(Records excerpted from a collection)
Content starts
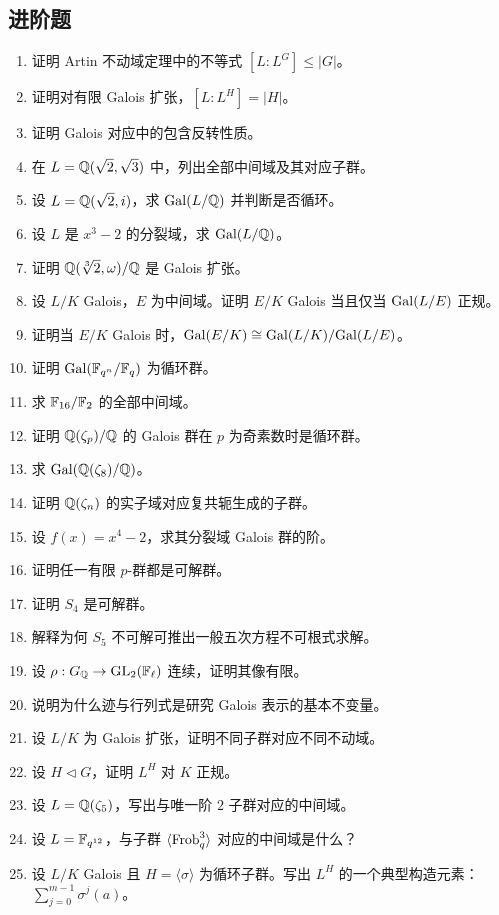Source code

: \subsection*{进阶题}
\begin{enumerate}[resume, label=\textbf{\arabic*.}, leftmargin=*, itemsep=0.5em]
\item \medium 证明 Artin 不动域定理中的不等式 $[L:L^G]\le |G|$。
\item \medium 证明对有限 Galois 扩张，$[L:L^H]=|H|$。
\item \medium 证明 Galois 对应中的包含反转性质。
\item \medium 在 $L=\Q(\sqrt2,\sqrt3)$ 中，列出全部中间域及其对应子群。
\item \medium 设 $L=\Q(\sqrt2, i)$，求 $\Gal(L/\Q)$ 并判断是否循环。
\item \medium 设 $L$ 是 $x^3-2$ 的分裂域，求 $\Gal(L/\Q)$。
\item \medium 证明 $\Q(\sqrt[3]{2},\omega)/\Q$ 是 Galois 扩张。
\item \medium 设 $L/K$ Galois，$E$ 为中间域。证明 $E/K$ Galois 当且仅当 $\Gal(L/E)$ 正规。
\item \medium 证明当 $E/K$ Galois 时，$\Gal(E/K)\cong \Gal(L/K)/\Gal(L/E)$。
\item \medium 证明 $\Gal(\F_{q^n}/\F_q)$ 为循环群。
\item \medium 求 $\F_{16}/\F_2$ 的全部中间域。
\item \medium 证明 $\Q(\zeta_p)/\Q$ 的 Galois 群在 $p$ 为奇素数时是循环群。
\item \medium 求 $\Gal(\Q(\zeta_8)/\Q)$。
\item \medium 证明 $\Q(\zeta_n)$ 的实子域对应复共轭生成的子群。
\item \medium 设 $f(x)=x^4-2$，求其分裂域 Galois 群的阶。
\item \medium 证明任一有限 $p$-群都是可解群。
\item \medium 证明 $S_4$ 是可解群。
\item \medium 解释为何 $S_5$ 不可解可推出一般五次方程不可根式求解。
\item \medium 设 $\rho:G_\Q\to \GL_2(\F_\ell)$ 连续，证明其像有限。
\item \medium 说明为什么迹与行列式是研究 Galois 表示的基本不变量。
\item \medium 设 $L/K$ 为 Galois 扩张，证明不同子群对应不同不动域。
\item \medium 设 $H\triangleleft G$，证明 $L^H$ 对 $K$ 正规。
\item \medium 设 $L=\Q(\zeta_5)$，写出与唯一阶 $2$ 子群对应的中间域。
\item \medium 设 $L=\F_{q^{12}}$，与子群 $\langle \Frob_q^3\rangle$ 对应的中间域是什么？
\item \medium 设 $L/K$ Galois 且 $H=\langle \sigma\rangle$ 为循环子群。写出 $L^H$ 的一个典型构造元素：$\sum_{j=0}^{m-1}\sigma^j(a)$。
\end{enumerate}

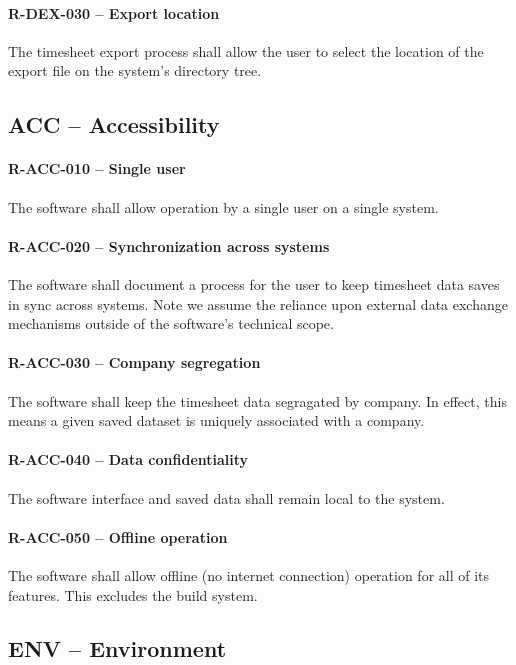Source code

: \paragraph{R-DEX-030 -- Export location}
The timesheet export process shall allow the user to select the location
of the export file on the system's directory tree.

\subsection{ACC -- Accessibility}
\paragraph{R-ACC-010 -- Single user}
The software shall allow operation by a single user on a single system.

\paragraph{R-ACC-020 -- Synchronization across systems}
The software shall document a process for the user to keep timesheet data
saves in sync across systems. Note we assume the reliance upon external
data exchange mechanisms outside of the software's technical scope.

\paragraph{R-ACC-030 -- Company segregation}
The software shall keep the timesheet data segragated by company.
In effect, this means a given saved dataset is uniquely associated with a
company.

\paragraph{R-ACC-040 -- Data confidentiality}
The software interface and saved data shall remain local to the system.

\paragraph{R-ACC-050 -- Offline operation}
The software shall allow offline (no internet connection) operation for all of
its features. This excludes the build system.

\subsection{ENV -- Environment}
Content ends
Content starts
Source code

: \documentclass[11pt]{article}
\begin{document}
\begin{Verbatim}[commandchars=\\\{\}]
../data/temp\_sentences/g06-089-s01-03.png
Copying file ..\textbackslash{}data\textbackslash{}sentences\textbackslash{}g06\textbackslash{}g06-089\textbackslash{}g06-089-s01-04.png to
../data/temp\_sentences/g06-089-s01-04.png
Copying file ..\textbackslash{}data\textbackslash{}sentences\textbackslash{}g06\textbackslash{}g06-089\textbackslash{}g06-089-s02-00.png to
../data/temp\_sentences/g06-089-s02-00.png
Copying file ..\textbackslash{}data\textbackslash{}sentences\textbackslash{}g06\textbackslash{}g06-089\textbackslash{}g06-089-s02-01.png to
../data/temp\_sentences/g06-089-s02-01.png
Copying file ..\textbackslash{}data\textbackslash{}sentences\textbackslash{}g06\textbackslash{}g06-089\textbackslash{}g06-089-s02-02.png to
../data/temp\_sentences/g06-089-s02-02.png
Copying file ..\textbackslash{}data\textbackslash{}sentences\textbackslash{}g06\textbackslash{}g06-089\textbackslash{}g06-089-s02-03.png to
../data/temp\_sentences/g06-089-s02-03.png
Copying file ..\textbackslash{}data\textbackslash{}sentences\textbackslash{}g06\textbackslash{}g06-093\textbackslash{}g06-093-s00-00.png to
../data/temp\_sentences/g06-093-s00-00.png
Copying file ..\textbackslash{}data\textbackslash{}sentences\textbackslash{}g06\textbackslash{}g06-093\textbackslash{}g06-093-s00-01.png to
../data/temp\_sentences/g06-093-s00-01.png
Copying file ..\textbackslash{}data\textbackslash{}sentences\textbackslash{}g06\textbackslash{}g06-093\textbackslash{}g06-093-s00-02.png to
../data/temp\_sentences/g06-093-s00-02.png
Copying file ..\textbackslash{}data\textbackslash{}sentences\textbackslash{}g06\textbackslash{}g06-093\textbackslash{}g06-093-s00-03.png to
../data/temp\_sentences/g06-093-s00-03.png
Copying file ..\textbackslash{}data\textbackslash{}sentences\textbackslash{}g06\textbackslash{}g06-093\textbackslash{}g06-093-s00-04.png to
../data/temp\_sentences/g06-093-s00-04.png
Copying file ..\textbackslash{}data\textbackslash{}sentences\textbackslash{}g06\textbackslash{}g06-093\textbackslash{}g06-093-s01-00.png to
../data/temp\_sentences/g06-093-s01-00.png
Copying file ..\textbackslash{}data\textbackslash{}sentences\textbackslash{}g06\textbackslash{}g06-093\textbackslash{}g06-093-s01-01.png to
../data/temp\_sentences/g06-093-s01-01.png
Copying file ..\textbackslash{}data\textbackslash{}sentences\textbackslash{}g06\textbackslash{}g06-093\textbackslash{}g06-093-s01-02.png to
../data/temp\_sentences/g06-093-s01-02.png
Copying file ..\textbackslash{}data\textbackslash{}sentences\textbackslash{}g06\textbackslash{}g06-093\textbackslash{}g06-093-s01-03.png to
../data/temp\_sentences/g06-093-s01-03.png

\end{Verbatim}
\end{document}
Content ends
Content starts
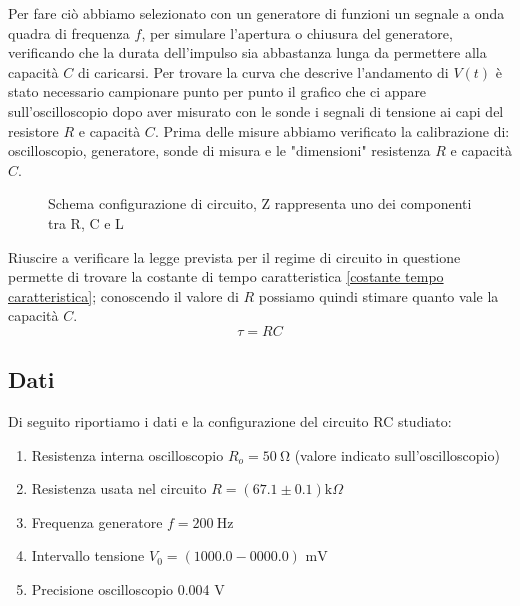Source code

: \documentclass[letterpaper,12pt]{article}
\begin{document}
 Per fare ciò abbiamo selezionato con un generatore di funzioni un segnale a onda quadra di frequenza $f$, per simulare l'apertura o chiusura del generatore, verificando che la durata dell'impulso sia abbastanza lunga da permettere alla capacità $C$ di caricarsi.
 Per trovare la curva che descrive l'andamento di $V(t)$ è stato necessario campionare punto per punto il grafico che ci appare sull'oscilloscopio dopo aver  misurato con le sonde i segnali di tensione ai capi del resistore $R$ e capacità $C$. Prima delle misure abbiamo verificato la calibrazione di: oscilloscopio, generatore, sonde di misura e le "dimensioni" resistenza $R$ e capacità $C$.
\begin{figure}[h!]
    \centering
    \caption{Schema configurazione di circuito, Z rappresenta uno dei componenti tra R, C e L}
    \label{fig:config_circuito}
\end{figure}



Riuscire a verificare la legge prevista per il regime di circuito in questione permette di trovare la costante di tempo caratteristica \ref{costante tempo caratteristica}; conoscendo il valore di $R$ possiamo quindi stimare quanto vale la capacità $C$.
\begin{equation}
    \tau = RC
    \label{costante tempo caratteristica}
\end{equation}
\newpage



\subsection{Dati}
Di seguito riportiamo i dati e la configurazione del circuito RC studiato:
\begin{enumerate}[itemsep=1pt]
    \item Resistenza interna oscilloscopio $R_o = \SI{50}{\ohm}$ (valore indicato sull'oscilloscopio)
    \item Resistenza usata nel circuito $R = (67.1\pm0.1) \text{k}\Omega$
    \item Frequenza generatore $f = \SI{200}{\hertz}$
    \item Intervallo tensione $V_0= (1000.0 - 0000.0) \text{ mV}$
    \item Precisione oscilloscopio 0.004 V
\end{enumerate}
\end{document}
Content ends
EXERCISE AIM:
Write out exactly the run of lines above that starts at the line containing "证明对有限 Galois 扩张，$[L:L^H]=|H|$。" and ends at the line containing "The software shall keep". Include both, and leave the pictures out.

THE ANSWER:
\item \medium 证明对有限 Galois 扩张，$[L:L^H]=|H|$。
\item \medium 证明 Galois 对应中的包含反转性质。
\item \medium 在 $L=\Q(\sqrt2,\sqrt3)$ 中，列出全部中间域及其对应子群。
\item \medium 设 $L=\Q(\sqrt2, i)$，求 $\Gal(L/\Q)$ 并判断是否循环。
\item \medium 设 $L$ 是 $x^3-2$ 的分裂域，求 $\Gal(L/\Q)$。
\item \medium 证明 $\Q(\sqrt[3]{2},\omega)/\Q$ 是 Galois 扩张。
\item \medium 设 $L/K$ Galois，$E$ 为中间域。证明 $E/K$ Galois 当且仅当 $\Gal(L/E)$ 正规。
\item \medium 证明当 $E/K$ Galois 时，$\Gal(E/K)\cong \Gal(L/K)/\Gal(L/E)$。
\item \medium 证明 $\Gal(\F_{q^n}/\F_q)$ 为循环群。
\item \medium 求 $\F_{16}/\F_2$ 的全部中间域。
\item \medium 证明 $\Q(\zeta_p)/\Q$ 的 Galois 群在 $p$ 为奇素数时是循环群。
\item \medium 求 $\Gal(\Q(\zeta_8)/\Q)$。
\item \medium 证明 $\Q(\zeta_n)$ 的实子域对应复共轭生成的子群。
\item \medium 设 $f(x)=x^4-2$，求其分裂域 Galois 群的阶。
\item \medium 证明任一有限 $p$-群都是可解群。
\item \medium 证明 $S_4$ 是可解群。
\item \medium 解释为何 $S_5$ 不可解可推出一般五次方程不可根式求解。
\item \medium 设 $\rho:G_\Q\to \GL_2(\F_\ell)$ 连续，证明其像有限。
\item \medium 说明为什么迹与行列式是研究 Galois 表示的基本不变量。
\item \medium 设 $L/K$ 为 Galois 扩张，证明不同子群对应不同不动域。
\item \medium 设 $H\triangleleft G$，证明 $L^H$ 对 $K$ 正规。
\item \medium 设 $L=\Q(\zeta_5)$，写出与唯一阶 $2$ 子群对应的中间域。
\item \medium 设 $L=\F_{q^{12}}$，与子群 $\langle \Frob_q^3\rangle$ 对应的中间域是什么？
\item \medium 设 $L/K$ Galois 且 $H=\langle \sigma\rangle$ 为循环子群。写出 $L^H$ 的一个典型构造元素：$\sum_{j=0}^{m-1}\sigma^j(a)$。
\end{enumerate}

Source code

: \paragraph{R-DEX-030 -- Export location}
The timesheet export process shall allow the user to select the location
of the export file on the system's directory tree.

\subsection{ACC -- Accessibility}
\paragraph{R-ACC-010 -- Single user}
The software shall allow operation by a single user on a single system.

\paragraph{R-ACC-020 -- Synchronization across systems}
The software shall document a process for the user to keep timesheet data
saves in sync across systems. Note we assume the reliance upon external
data exchange mechanisms outside of the software's technical scope.

\paragraph{R-ACC-030 -- Company segregation}
The software shall keep the timesheet data segragated by company.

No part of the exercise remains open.